The Real World is Bigger Than the World That Merely Exists

Feb 28, 2012 18:37


Originally published at The Experimental Fantasist. Please leave any comments there.

I now know that the place I sensed just outside of my sight was the imagination. I knew it then, but I didn't have the words for it. Barsoom, the Hyborian Age and Earthsea weren't places I could drive to, I knew. Still, I had the sense that they were real, by some measure of reality that was different than the way in which my house and my dog were real. There was resonance there. Things in the stories touched on things in life. Conan’s thrill at combat and adventure was as real as the feeling I got running, jumping, and hitting other boys on the football field. When Heinlein’s characters expounded on human society and the value of the individual, it reflected the things I was noticing about life as a geek in high school.

The reality of the stories lived (or, in some cases, died) with that resonance. Stories with that resonance were true, even if they never happened. Characters with that resonance were real, though they’d never lived. They’re phantasms that live by borrowing from the experiences of their readers. It’s not just elegy, though. Good stories aren’t just pushing the buttons of memory. The good stories, the great ones, take that borrowed reality and extend it beyond the immediate resonance and into the things that never happened and never could.

That’s what really fascinates me about stories, when they take just a few borrowings and use them to empower whole worlds. Some of it’s craft; knowing what words to choose and how to string them into a line and make them dance. Some of it’s art; finding the right feelings and the right volume and being able to bleed onto the page in just exactly the right way. I love it all, and want to show you my favorite bits.

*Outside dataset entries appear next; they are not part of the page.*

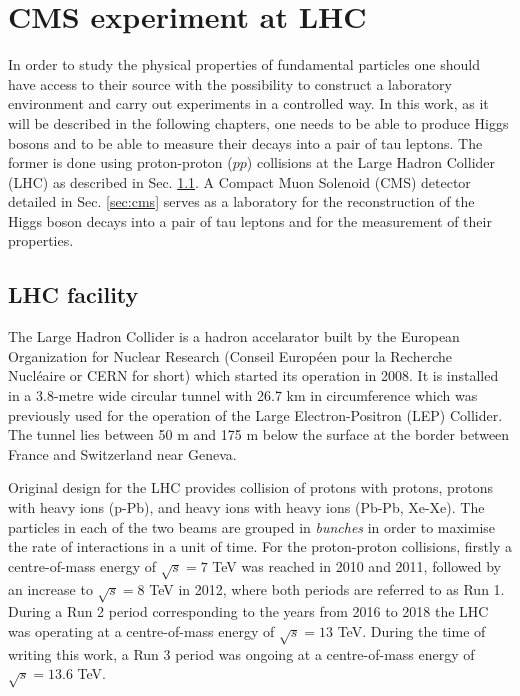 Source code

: \chapter{CMS experiment at LHC}\label{sec:cms-exp}

In order to study the physical properties of fundamental particles one should have access to their source with the possibility to construct a laboratory environment and carry out experiments in a controlled way. In this work, as it will be described in the following chapters, one needs to be able to produce Higgs bosons and to be able to measure their decays into a pair of tau leptons. The former is done using proton-proton ($pp$) collisions at the Large Hadron Collider (LHC) as described in Sec. \ref{sec:lhc}. A Compact Muon Solenoid (CMS) detector detailed in Sec. \ref{sec:cms} serves as a laboratory for the reconstruction of the Higgs boson decays into a pair of tau leptons and for the measurement of their properties.

\section{LHC facility}\label{sec:lhc}

The Large Hadron Collider \cite{Evans:2008zzb} is a hadron accelarator built by the European Organization for Nuclear Research (Conseil Européen pour la Recherche Nucléaire or CERN for short) which started its operation in 2008. It is installed in a 3.8-metre wide circular tunnel with 26.7 km in circumference which was previously used for the operation of the Large Electron-Positron (LEP) Collider. The tunnel lies between 50 m and 175 m below the surface at the border between France and Switzerland near Geneva.

Original design for the LHC provides collision of protons with protons, protons with heavy ions (p-Pb), and heavy ions with heavy ions (Pb-Pb, Xe-Xe). The particles in each of the two beams are grouped in \textit{bunches} in order to maximise the rate of interactions in a unit of time. For the proton-proton collisions, firstly a centre-of-mass energy of $\sqrt{s} = 7$ TeV was reached in 2010 and 2011, followed by an increase to $\sqrt{s} = 8$ TeV in 2012, where both periods are referred to as Run 1. During a Run 2 period corresponding to the years from 2016 to 2018 the LHC was operating at a centre-of-mass energy of $\sqrt{s} = 13$ TeV. During the time of writing this work, a Run 3 period was ongoing at a centre-of-mass energy of $\sqrt{s} = 13.6$ TeV.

I’ll be writing reviews of the things I like, and some of the things I don’t, with an eye to what I’ve learned about storytelling from each. One thing in particular I want to explore is why some adaptations fail and others succeed, and why some aren’t really adaptations at all.

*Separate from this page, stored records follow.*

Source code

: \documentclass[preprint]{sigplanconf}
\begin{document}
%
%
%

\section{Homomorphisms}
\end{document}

Be warned, there will be active links to the TV Tropes Wiki. I accept no responsibility for time lost there.

I’ll be going on about Doctor Who and why I love it, even when I don’t. Some of these entries will explore my conflicted relationship with super hero comics, where my inner 15 year old fanboy and my not-so-inner middle-aged cynic will debate the merits of spandex and super powers for your amusement.

Horror, as a genre, will get special attention. I’ve loved it since I was 9 or 10, when the local broadcast station’s Saturday afternoon creature feature show was my favorite father and son event.  There will be digressions into other genres, of course, but we’ll always meander back to the scary place.